Rumor has it, USA Swimming is looking for a new National Team Director. While the mainstream swimming media has chosen not to feature me on their list of "top candidates" for the job, I have had at least two friends jokingly ask me to apply. So, at their urging, here is my open application for the position of National Team Director.
While lists like the one linked above have focused on people with top coaching resumes, I think this misses the point. The National Team Director is not a coaching position. Frank Busch was crucially successful by not being as heavy handed on the coaching side as his predecessor.
I'm drawing inspiration for my application from Bill Simmons 2008 campaign for Milwaukee Bucks GM. Sure, the Bucks passed Simmons up- but how is that working for them? So I say this to the powers that be in Colorado Springs: learn from the Bucks!
Few have been more critical than me of USA Swimming, but I recognize that I need more than just negativity to justify hiring me. I also recognize that there is a wide swath of "not broken, don't fix it" things with the top national swimming program in the world. So the following is my proactive plan for an even better America's swim team:
1. Bring USA Swimming into the internet age: Here's one area where it is hard to defend USA Swimming. Their website is terrible (it was terrible when it was last redesigned and has only grown more outdated since). How can we bring it up to date? Glad you asked:
-update the times search to feature live search updates. The times search is definitely the most heavily used feature on USA Swimming's website, and also painfully frustrating to use. Go to swimrankings right now. Do a times search. Start typing in a name to an athlete search. WOOSH! Names appear. This technology has existed for years, and yet USA Swimming still forces you to complete a painful search and sometimes click through page after page to find the athlete you are looking for.
-outsource the sharing of all data, video/technical, and workouts. USA Swimming's insular nature has meant that they have lived in denial that Floswimming smoked them to creating a great sharing platform on minimal resources a decade ago. For the love of god, can we please just pay Garrett McCaffrey whatever it takes to share the best of the best of this stuff? Can we find a more effective way to get Russell Mark's videos out there? YES WE CAN
2. Move to cut ties with ASCA and provide real education to USA Swimming coaches. Can you believe that this position only requires a bachelors degree? How do we have a sport full of brainiac nerds, yet we have never fully embraced that culture from the top?
ASCA's education modules have leached off USA Swimming for long enough. How about we provide some real foundational knowledge to coaches. Engage and compensate people with real educations, not John Leonard's grabby old friends, to make curriculums in exercise physiology, cognitive and motor development, and performance psychology! But let's not stop their with the nerdyness
3. Bring back the Sports Science division. We live in an era of big data, in a sport full of people who understand what it means to conduct professional research. Yet, we have next to no scientific knowledge shared from the national level.
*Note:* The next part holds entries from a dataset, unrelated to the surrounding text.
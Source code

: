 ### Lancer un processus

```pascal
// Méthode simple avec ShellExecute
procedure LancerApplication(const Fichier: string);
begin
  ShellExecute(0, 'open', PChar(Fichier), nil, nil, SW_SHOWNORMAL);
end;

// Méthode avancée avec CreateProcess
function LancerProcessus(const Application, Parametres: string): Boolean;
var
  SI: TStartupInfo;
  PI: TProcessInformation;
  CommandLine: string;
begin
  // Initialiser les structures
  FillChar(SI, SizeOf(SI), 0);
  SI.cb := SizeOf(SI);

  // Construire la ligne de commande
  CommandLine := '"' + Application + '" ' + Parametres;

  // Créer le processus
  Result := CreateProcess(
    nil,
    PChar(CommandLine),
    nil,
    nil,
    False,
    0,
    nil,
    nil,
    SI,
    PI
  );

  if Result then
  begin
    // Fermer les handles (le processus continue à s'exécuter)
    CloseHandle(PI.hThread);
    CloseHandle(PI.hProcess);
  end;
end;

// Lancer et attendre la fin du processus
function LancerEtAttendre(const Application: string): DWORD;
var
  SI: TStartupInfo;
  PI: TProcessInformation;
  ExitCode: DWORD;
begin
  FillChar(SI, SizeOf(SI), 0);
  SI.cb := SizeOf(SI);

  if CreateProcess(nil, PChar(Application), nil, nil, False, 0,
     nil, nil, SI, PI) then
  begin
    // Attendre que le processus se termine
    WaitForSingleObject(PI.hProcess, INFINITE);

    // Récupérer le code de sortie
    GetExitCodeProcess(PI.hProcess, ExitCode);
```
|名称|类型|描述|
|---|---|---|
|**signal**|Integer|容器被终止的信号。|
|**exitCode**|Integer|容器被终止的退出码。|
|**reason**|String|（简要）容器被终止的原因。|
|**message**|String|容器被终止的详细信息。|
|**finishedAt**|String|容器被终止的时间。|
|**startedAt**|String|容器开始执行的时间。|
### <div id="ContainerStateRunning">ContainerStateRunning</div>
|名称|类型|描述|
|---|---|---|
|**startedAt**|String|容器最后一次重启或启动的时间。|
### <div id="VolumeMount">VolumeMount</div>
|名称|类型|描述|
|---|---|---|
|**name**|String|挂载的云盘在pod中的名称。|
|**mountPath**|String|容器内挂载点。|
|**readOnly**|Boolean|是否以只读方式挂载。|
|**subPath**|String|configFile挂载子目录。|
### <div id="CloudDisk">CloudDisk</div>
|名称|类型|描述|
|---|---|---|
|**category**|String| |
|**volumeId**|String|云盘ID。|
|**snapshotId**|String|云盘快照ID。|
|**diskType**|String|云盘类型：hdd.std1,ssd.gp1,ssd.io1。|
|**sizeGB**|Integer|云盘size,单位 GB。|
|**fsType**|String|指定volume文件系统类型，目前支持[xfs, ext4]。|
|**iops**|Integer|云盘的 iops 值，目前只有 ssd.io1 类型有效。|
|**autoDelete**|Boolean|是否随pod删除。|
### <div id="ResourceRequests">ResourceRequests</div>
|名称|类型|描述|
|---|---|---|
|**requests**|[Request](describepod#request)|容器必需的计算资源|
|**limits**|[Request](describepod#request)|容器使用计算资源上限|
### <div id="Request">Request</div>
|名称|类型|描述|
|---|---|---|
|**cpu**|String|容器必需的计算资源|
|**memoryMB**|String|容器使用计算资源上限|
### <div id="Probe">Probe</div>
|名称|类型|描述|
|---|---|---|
I propose we create two full time staff at the National Team, to work as a team to collect and analyze data on what actually works in swimming. Let's stop arguing about training methods and actually study them. Let's find out who is actually doing the best job at long term development, and come up with best practices. Does this research need some review? I think there are hundreds of people out there in our sport with knowledge enough to give good critical feedback and establish a good research base.
These are just a few suggestions for making the National Team even better than it is today. Just because we dominate internationally doesn't mean that there are a lot of things that we couldn't do better. By holding onto our traditions that work and adding the best of what's new, perhaps we can continue to wide the gap between us and the rest of the world.